PhD Student Yuliana Zamora Awarded National Physical Science Consortium Fellowship

Yuliana Zamora first gained hands-on appreciation for high-performance computing as a student at Cornell University, when she was tasked with installing servers in a local research cluster.

“A lot of people in supercomputing have this visual idea of what a node is and how their programs are parallelized among various nodes. My first experience required me to help setup, test, and benchmark these 70-pound nodes,” said Zamora, a 2nd-year Ph.D. student at UChicago CS. “By way of hands-on experience, I had this physical understanding of how these supercomputers were set up and learned how the hardware and software were interconnected.”

Today, Zamora continues to build that knowledge through research that combines HPC and systems, work that will now be supported through a fellowship from the National Physical Science Consortium. The fellowship, awarded to a small number of students each year, comes with up to six years of funding as well as mentoring and internship opportunities from a government or national laboratory sponsor.

At UChicago CS, Zamora works with co-advisors Ian Foster and Hank Hoffmann exploring how scientific applications will perform on new computer architectures, such as the hybrid CPU/GPU systems used in many state-of-the-art clusters and supercomputers. Her interest grew from her work with Derek Warner, Cornell Fracture Group Director, and further time spent at Los Alamos National Laboratory, where she worked with both computer scientists and domain experts from physics, oceanography, and applied math, porting and optimizing scientific applications to run on newly acquired architectures.

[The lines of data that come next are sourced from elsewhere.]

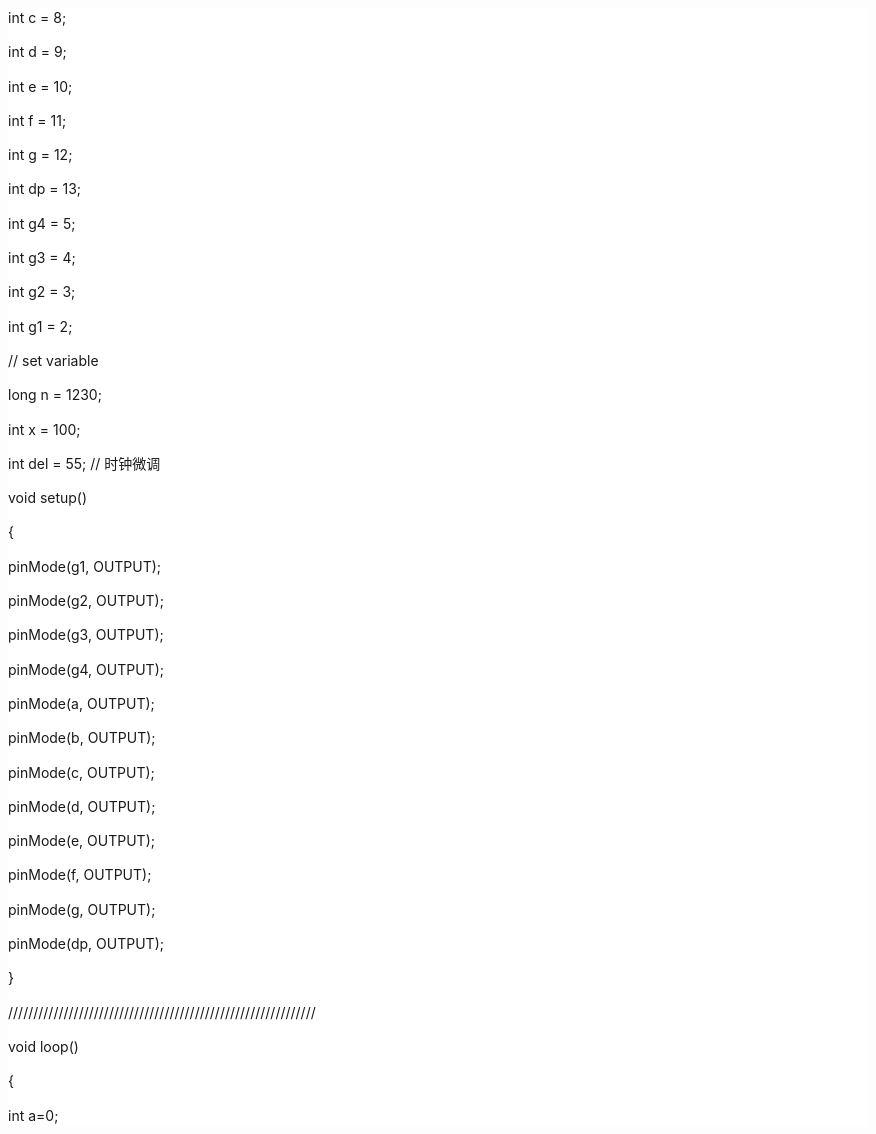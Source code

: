 int c = 8;

int d = 9;

int e = 10;

int f = 11;

int g = 12;

int dp = 13;

int g4 = 5;

int g3 = 4;

int g2 = 3;

int g1 = 2;

// set variable

long n = 1230;

int x = 100;

int del = 55; // 时钟微调

void setup()

{

pinMode(g1, OUTPUT);

pinMode(g2, OUTPUT);

pinMode(g3, OUTPUT);

pinMode(g4, OUTPUT);

pinMode(a, OUTPUT);

pinMode(b, OUTPUT);

pinMode(c, OUTPUT);

pinMode(d, OUTPUT);

pinMode(e, OUTPUT);

pinMode(f, OUTPUT);

pinMode(g, OUTPUT);

pinMode(dp, OUTPUT);

}

/////////////////////////////////////////////////////////////

void loop()

{

int a=0;
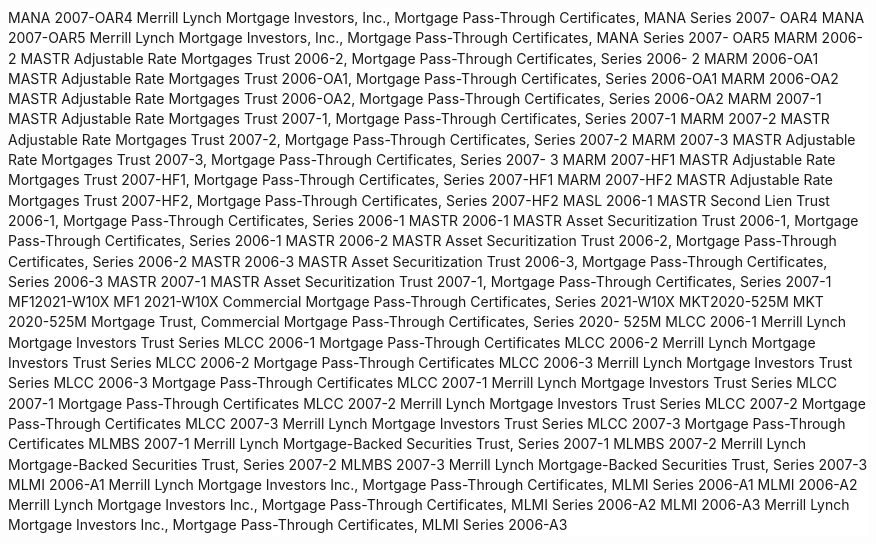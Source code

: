 MANA 2007-OAR4 Merrill Lynch Mortgage Investors, Inc., Mortgage Pass-Through Certificates, MANA Series
2007- OAR4
MANA 2007-OAR5 Merrill Lynch Mortgage Investors, Inc., Mortgage Pass-Through Certificates, MANA Series
2007- OAR5
MARM 2006-2 MASTR Adjustable Rate Mortgages Trust 2006-2, Mortgage Pass-Through Certificates, Series
2006- 2
MARM 2006-OA1 MASTR Adjustable Rate Mortgages Trust 2006-OA1, Mortgage Pass-Through Certificates,
Series 2006-OA1
MARM 2006-OA2 MASTR Adjustable Rate Mortgages Trust 2006-OA2, Mortgage Pass-Through Certificates,
Series 2006-OA2
MARM 2007-1 MASTR Adjustable Rate Mortgages Trust 2007-1, Mortgage Pass-Through Certificates, Series
2007-1
MARM 2007-2 MASTR Adjustable Rate Mortgages Trust 2007-2, Mortgage Pass-Through Certificates, Series
2007-2
MARM 2007-3 MASTR Adjustable Rate Mortgages Trust 2007-3, Mortgage Pass-Through Certificates, Series
2007- 3
MARM 2007-HF1 MASTR Adjustable Rate Mortgages Trust 2007-HF1, Mortgage Pass-Through Certificates,
Series 2007-HF1
MARM 2007-HF2 MASTR Adjustable Rate Mortgages Trust 2007-HF2, Mortgage Pass-Through Certificates,
Series 2007-HF2
MASL 2006-1 MASTR Second Lien Trust 2006-1, Mortgage Pass-Through Certificates, Series 2006-1
MASTR 2006-1 MASTR Asset Securitization Trust 2006-1, Mortgage Pass-Through Certificates, Series 2006-1
MASTR 2006-2 MASTR Asset Securitization Trust 2006-2, Mortgage Pass-Through Certificates, Series 2006-2
MASTR 2006-3 MASTR Asset Securitization Trust 2006-3, Mortgage Pass-Through Certificates, Series 2006-3
MASTR 2007-1 MASTR Asset Securitization Trust 2007-1, Mortgage Pass-Through Certificates, Series 2007-1
MF12021-W10X MF1 2021-W10X Commercial Mortgage Pass-Through Certificates, Series 2021-W10X
MKT2020-525M MKT 2020-525M Mortgage Trust, Commercial Mortgage Pass-Through Certificates, Series
2020- 525M
MLCC 2006-1 Merrill Lynch Mortgage Investors Trust Series MLCC 2006-1 Mortgage Pass-Through
Certificates
MLCC 2006-2 Merrill Lynch Mortgage Investors Trust Series MLCC 2006-2 Mortgage Pass-Through
Certificates
MLCC 2006-3 Merrill Lynch Mortgage Investors Trust Series MLCC 2006-3 Mortgage Pass-Through
Certificates
MLCC 2007-1 Merrill Lynch Mortgage Investors Trust Series MLCC 2007-1 Mortgage Pass-Through
Certificates
MLCC 2007-2 Merrill Lynch Mortgage Investors Trust Series MLCC 2007-2 Mortgage Pass-Through
Certificates
MLCC 2007-3 Merrill Lynch Mortgage Investors Trust Series MLCC 2007-3 Mortgage Pass-Through
Certificates
MLMBS 2007-1 Merrill Lynch Mortgage-Backed Securities Trust, Series 2007-1
MLMBS 2007-2 Merrill Lynch Mortgage-Backed Securities Trust, Series 2007-2
MLMBS 2007-3 Merrill Lynch Mortgage-Backed Securities Trust, Series 2007-3
MLMI 2006-A1 Merrill Lynch Mortgage Investors Inc., Mortgage Pass-Through Certificates, MLMI Series
2006-A1
MLMI 2006-A2 Merrill Lynch Mortgage Investors Inc., Mortgage Pass-Through Certificates, MLMI Series
2006-A2
MLMI 2006-A3 Merrill Lynch Mortgage Investors Inc., Mortgage Pass-Through Certificates, MLMI Series
2006-A3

“I saw how HPC machines were used by people trying to find real-time solutions to problems with impact in the real world,” Zamora said, citing simulations of forest fire paths as one example. “I’m inspired by the expansive motivation behind the many users of HPC. These machines are not only used by CS people, but by people in medicine, biology, physics, math and more.”

Seeking a PhD program where she could continue this type of work, Zamora was attracted to the partnership between UChicago and Argonne National Laboratory, which shares CS faculty members such as Foster and Rick Stevens and provides access to resources such as the Argonne Leadership Computing Facility (ALCF). At Argonne, she is mentored by Venkat Vishwanath, Data Science Group Lead at ALCF.

“I came here because I already had the HPC systems background, and I wanted to absorb that analytical math background that UChicago is known for,” Zamora said. “I really like the close connection UChicago has with Argonne, allowing for many opportunities to contribute to larger projects. I also don't have a tiny cluster that I have to work on. I can work on machines with thousands of nodes and the latest hardware.”

In her choice of co-advisors Foster and Hoffmann, Zamora has also created a new lane of research within the department, both said.

“I met Yulie at an event at the SC [supercomputing] conference, and was impressed with her enthusiasm for, and knowledge of, HPC,” Foster said. “I encouraged her to apply to UChicago, and I’m delighted that she joined us. Now she is driving new connections within CS, due to her desire to work at the interface between power-aware computing, machine learning, and cutting-edge computer architectures.”

“Yulie’s unique take is using data science and machine learning to better understand HPC, which is a clever twist on the common problem of using HPC to drive data science,” Hoffmann said. “Her work has the potential to greatly improve HPC energy efficiency while reducing the time and cost of evaluating emerging architectures for new HPC acquisition.”

Zamora spends her summers combining research at ALCF with another passion — computer science outreach. Last year, she developed an introductory computer science course for the university’s Chicago Academic Achievement Program (CAAP), which helps prepare incoming first-year students.

“Last summer was one of my favorite quarters here,” Zamora said. “Every day I was either going to Argonne and doing research or coming here and teaching. There's a very strong outreach here at UChicago; a lot of people identify the unique opportunities given to them, and are eager to give back to the community. I want to help others that might not have been as lucky as I was.”